YOUR ASSIGNMENT
The records below must be transcribed exactly, with each picture left out.

┄┄┄┄┄┄

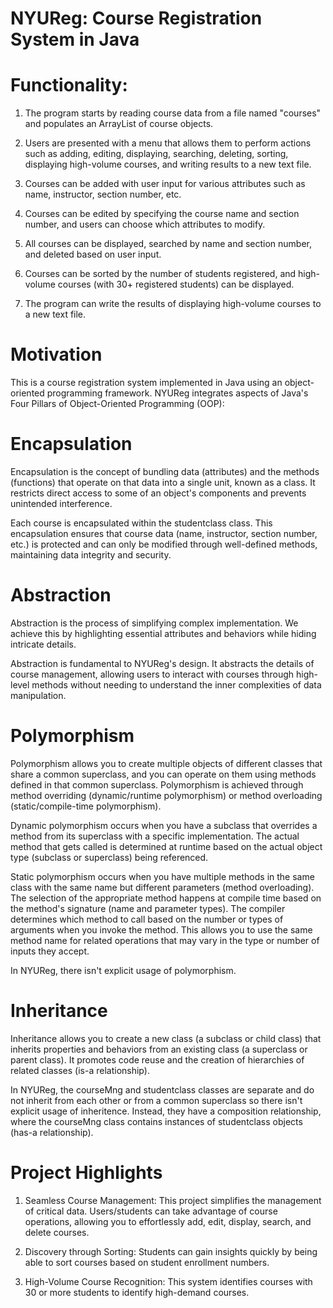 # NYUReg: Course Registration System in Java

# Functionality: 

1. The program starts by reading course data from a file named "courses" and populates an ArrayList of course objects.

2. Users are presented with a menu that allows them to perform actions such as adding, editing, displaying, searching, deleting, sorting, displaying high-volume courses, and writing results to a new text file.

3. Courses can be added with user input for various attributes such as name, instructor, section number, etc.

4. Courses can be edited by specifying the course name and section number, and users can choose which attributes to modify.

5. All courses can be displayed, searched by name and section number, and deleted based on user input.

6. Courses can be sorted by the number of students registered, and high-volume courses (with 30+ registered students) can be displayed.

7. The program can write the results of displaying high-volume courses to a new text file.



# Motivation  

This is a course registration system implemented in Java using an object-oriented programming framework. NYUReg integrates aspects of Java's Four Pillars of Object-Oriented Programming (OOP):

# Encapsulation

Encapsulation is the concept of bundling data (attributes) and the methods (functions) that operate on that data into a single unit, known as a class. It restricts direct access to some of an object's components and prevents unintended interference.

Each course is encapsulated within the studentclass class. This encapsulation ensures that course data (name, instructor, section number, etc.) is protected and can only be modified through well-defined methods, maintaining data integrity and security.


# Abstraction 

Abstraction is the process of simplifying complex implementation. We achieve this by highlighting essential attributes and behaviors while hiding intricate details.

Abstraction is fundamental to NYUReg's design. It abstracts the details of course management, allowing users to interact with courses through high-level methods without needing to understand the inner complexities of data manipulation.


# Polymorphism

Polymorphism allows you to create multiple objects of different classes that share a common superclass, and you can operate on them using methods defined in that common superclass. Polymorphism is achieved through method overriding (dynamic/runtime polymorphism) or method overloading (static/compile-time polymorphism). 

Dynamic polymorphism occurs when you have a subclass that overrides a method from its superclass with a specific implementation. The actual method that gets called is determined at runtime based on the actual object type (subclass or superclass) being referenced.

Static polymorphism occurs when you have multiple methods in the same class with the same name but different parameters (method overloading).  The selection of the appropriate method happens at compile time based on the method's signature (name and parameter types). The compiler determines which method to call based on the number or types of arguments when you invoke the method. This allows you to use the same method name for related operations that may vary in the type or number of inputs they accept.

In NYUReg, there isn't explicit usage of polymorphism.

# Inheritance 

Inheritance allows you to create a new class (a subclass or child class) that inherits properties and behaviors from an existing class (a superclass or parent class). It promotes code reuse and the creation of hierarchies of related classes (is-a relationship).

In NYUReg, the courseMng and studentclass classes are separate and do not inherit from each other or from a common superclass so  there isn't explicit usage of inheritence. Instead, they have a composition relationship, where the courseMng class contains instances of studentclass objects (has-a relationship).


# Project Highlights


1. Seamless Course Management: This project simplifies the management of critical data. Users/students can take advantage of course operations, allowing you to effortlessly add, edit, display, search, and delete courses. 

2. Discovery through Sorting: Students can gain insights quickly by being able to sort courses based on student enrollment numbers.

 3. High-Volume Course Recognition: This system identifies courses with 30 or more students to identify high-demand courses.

┄┄┄┄┄┄

YOUR SOLUTION
 # NYUReg: Course Registration System in Java

# Functionality: 

1. The program starts by reading course data from a file named "courses" and populates an ArrayList of course objects.

2. Users are presented with a menu that allows them to perform actions such as adding, editing, displaying, searching, deleting, sorting, displaying high-volume courses, and writing results to a new text file.

3. Courses can be added with user input for various attributes such as name, instructor, section number, etc.

4. Courses can be edited by specifying the course name and section number, and users can choose which attributes to modify.

5. All courses can be displayed, searched by name and section number, and deleted based on user input.

6. Courses can be sorted by the number of students registered, and high-volume courses (with 30+ registered students) can be displayed.

7. The program can write the results of displaying high-volume courses to a new text file.



# Motivation  

This is a course registration system implemented in Java using an object-oriented programming framework. NYUReg integrates aspects of Java's Four Pillars of Object-Oriented Programming (OOP):

# Encapsulation

Encapsulation is the concept of bundling data (attributes) and the methods (functions) that operate on that data into a single unit, known as a class. It restricts direct access to some of an object's components and prevents unintended interference.

Each course is encapsulated within the studentclass class. This encapsulation ensures that course data (name, instructor, section number, etc.) is protected and can only be modified through well-defined methods, maintaining data integrity and security.


# Abstraction 

Abstraction is the process of simplifying complex implementation. We achieve this by highlighting essential attributes and behaviors while hiding intricate details.

Abstraction is fundamental to NYUReg's design. It abstracts the details of course management, allowing users to interact with courses through high-level methods without needing to understand the inner complexities of data manipulation.


# Polymorphism

Polymorphism allows you to create multiple objects of different classes that share a common superclass, and you can operate on them using methods defined in that common superclass. Polymorphism is achieved through method overriding (dynamic/runtime polymorphism) or method overloading (static/compile-time polymorphism). 

Dynamic polymorphism occurs when you have a subclass that overrides a method from its superclass with a specific implementation. The actual method that gets called is determined at runtime based on the actual object type (subclass or superclass) being referenced.

Static polymorphism occurs when you have multiple methods in the same class with the same name but different parameters (method overloading).  The selection of the appropriate method happens at compile time based on the method's signature (name and parameter types). The compiler determines which method to call based on the number or types of arguments when you invoke the method. This allows you to use the same method name for related operations that may vary in the type or number of inputs they accept.

In NYUReg, there isn't explicit usage of polymorphism.

# Inheritance 

Inheritance allows you to create a new class (a subclass or child class) that inherits properties and behaviors from an existing class (a superclass or parent class). It promotes code reuse and the creation of hierarchies of related classes (is-a relationship).

In NYUReg, the courseMng and studentclass classes are separate and do not inherit from each other or from a common superclass so  there isn't explicit usage of inheritence. Instead, they have a composition relationship, where the courseMng class contains instances of studentclass objects (has-a relationship).


# Project Highlights


1. Seamless Course Management: This project simplifies the management of critical data. Users/students can take advantage of course operations, allowing you to effortlessly add, edit, display, search, and delete courses. 

2. Discovery through Sorting: Students can gain insights quickly by being able to sort courses based on student enrollment numbers.

 3. High-Volume Course Recognition: This system identifies courses with 30 or more students to identify high-demand courses.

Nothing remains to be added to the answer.